= Landstads reviderte salmebok =

Norwegian hymnal used from 1926 to 1985

Landstads reviderte salmebok (Landstad's Revised Hymnal) was a hymnal authorized for public worship in Norway under the royal resolutions of October 9, 1920 and February 15, 1924. The book was the Church of Norway's official hymnal until 1985, together with Nynorsk salmebok.

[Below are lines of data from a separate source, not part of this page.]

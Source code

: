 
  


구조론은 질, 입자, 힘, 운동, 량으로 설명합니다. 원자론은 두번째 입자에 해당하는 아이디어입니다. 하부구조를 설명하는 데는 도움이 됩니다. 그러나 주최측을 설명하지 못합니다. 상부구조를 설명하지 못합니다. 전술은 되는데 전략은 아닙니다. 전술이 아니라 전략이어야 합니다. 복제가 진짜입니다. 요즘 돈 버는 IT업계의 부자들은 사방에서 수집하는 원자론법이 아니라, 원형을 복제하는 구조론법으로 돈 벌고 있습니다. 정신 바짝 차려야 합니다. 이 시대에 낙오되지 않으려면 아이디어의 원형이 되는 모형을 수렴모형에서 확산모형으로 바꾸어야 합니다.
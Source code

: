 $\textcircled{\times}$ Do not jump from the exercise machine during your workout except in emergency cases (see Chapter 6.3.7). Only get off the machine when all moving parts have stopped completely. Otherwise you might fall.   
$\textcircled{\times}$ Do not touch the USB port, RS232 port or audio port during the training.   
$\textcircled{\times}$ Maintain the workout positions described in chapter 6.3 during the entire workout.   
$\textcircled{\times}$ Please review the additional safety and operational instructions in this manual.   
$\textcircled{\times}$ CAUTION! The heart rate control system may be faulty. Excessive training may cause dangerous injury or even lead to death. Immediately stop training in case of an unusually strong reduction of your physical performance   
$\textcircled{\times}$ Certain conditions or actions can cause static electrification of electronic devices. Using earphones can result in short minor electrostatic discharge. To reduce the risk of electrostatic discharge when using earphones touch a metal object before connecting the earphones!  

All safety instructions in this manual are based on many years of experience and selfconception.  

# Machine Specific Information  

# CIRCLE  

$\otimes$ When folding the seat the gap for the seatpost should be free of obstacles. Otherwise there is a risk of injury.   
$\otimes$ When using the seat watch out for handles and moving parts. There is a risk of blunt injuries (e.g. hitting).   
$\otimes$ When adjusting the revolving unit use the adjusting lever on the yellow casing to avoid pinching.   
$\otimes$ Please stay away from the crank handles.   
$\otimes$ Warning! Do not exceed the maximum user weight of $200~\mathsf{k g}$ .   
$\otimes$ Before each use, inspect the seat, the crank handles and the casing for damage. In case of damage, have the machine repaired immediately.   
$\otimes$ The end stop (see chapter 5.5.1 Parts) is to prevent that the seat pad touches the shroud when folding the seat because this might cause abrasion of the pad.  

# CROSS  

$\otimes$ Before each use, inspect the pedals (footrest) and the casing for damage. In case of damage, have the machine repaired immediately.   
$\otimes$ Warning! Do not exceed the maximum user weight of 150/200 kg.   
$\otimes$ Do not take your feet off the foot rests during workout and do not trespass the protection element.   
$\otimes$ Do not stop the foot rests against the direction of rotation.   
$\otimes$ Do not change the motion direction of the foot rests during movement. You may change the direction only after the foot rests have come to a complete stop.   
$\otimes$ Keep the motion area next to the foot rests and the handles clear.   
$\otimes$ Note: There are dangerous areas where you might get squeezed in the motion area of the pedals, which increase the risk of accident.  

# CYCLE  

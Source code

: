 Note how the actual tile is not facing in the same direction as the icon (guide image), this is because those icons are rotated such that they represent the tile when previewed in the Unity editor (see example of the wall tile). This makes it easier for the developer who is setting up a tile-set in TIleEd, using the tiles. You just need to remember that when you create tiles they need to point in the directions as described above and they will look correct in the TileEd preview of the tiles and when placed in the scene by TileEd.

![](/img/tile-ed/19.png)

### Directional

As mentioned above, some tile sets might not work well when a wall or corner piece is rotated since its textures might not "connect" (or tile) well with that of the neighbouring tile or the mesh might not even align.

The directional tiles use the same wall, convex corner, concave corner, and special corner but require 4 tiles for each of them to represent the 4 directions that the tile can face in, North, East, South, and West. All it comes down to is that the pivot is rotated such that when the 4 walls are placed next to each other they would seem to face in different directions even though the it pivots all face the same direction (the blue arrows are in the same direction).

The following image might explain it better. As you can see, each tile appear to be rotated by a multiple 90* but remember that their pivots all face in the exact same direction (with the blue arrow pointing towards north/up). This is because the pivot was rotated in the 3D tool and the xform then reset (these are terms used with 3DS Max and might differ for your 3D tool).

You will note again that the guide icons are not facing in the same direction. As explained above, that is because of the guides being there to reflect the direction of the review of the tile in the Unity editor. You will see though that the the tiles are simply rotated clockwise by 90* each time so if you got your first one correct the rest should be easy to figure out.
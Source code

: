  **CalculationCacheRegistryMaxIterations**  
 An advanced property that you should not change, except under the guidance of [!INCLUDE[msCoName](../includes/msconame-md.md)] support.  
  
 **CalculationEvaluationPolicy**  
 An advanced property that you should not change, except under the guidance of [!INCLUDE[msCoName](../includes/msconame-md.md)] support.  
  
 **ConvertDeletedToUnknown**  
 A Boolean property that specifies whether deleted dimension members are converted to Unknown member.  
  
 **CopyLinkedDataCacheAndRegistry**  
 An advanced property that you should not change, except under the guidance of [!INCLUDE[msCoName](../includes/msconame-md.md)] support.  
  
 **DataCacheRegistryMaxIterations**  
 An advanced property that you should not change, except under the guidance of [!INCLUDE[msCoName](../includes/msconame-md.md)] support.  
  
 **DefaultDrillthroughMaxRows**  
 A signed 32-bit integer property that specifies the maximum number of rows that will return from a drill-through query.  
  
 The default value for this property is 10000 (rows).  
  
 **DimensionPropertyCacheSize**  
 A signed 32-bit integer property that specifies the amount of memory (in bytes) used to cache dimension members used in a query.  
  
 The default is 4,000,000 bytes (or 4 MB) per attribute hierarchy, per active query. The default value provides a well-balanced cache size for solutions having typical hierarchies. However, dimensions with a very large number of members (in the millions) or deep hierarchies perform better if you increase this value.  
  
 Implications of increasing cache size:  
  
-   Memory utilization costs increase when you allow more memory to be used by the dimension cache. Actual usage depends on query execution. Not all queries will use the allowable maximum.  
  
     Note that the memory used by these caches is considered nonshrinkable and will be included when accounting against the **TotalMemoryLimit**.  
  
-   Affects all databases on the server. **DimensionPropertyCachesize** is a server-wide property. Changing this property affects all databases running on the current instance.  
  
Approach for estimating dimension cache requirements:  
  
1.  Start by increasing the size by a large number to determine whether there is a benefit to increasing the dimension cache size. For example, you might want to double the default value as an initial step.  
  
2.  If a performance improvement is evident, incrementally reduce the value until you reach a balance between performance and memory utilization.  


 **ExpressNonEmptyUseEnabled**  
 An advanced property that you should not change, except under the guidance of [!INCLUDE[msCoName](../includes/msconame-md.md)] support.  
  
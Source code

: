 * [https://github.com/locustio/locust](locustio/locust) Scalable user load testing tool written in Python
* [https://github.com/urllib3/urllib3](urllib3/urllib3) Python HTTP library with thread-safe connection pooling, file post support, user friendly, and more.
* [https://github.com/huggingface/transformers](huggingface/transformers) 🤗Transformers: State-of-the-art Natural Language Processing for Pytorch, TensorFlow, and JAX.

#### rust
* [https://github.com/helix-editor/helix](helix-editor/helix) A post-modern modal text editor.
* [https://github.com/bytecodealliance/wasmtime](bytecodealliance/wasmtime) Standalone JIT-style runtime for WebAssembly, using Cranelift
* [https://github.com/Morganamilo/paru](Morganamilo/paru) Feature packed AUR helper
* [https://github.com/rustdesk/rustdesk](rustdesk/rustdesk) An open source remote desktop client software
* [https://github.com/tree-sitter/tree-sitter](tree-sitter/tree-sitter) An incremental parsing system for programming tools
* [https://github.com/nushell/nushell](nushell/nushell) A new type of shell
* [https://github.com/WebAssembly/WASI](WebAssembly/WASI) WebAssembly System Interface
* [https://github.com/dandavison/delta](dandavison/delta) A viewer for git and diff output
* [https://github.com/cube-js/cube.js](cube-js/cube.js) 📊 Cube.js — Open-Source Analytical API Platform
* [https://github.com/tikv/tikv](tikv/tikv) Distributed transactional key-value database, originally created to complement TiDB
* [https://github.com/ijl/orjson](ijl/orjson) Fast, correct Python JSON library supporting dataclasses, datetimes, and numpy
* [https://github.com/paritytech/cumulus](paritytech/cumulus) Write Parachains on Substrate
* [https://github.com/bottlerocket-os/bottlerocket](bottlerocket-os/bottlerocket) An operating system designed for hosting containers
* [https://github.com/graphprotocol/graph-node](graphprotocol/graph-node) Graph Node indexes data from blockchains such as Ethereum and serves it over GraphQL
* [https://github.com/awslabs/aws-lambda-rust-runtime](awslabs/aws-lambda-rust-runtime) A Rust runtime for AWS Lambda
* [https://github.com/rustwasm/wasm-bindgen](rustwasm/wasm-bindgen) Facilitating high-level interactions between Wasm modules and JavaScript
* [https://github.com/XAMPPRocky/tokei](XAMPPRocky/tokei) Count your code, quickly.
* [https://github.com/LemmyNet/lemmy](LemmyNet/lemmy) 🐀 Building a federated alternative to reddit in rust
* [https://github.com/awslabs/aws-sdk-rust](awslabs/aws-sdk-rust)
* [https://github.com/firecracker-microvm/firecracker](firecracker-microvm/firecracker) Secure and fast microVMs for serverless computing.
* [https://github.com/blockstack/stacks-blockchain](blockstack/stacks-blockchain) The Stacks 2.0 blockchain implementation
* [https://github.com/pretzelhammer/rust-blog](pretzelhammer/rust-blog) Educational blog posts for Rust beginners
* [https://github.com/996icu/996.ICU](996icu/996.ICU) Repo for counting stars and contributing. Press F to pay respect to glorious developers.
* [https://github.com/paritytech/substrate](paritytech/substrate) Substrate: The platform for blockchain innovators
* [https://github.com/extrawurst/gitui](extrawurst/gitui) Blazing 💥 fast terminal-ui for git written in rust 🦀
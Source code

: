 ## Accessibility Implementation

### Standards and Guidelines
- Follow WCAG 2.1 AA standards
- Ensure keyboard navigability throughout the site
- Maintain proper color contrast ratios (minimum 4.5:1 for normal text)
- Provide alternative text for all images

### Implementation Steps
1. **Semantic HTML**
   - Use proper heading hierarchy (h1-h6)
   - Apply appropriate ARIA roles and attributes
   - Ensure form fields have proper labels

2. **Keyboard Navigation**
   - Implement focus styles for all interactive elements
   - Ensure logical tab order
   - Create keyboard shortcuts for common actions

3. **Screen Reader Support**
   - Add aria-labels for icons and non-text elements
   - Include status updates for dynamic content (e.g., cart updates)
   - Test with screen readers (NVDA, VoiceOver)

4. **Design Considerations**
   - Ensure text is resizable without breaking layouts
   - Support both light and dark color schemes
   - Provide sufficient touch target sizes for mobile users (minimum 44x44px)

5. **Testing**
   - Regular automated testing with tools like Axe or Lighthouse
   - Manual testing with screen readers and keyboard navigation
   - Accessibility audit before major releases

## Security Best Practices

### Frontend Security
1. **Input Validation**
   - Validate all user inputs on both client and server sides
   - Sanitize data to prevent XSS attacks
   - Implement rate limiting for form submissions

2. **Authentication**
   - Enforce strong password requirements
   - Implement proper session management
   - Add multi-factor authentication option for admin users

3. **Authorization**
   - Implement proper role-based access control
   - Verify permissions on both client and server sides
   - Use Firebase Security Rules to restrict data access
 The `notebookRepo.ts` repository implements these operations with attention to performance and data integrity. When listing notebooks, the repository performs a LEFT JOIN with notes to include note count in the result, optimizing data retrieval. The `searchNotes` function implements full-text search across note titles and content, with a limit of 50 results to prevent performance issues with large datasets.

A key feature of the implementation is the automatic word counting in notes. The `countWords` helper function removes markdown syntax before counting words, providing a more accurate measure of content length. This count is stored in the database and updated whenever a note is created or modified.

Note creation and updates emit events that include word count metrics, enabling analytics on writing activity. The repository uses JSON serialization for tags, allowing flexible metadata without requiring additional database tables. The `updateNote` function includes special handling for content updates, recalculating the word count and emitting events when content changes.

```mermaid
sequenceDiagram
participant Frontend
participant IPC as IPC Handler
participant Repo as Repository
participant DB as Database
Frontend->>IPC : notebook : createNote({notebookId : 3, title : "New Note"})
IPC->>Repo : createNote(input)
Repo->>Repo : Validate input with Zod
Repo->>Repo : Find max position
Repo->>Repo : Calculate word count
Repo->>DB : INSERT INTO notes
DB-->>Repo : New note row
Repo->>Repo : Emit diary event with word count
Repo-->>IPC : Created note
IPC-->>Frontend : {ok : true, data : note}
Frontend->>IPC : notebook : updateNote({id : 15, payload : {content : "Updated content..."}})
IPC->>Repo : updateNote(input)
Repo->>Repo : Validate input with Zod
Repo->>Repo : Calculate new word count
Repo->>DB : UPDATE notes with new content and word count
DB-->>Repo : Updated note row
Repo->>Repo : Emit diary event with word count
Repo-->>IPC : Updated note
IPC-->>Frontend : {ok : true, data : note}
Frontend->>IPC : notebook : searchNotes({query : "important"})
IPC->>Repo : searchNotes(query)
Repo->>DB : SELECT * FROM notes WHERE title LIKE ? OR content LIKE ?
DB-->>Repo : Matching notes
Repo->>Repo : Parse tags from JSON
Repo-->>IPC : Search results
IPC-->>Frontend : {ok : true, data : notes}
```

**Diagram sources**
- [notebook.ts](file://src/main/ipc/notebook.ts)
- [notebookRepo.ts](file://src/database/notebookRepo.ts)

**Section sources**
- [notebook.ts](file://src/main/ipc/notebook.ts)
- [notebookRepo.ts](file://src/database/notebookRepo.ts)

Under the royal resolution of 1908, Dean Gustav Jensen received a commission to prepare a proposal for the revision of Landstads kirkesalmebog (Landstad's Church Hymnal) of 1869. Jensen delivered his Forslag til en revideret Salmebok for den norske kirke (Proposals for a Revised Hymnal for the Church of Norway) in 1915. Even though Jensen wanted to preserve the character at Landstad's hymnal, he made extensive revisions to the hymn selection and the lyrics of the individual hymns. He also included Nynorsk hymns. Starting in 1916, a committee worked on the proposed changes under the leadership of Bishop Jens Frølich Tandberg. The committee put forward a separate proposal in 1918. After the deaths of both Tandberg and Jensen in 1922, the work was carried on under the leadership of the parish priest J. H. H. Brochmann. Landstads reviderte salmebok was finally approved for public use in 1924 and it was published in 1926.

The hymnal is still being used in some conservative parishes in Finnmark.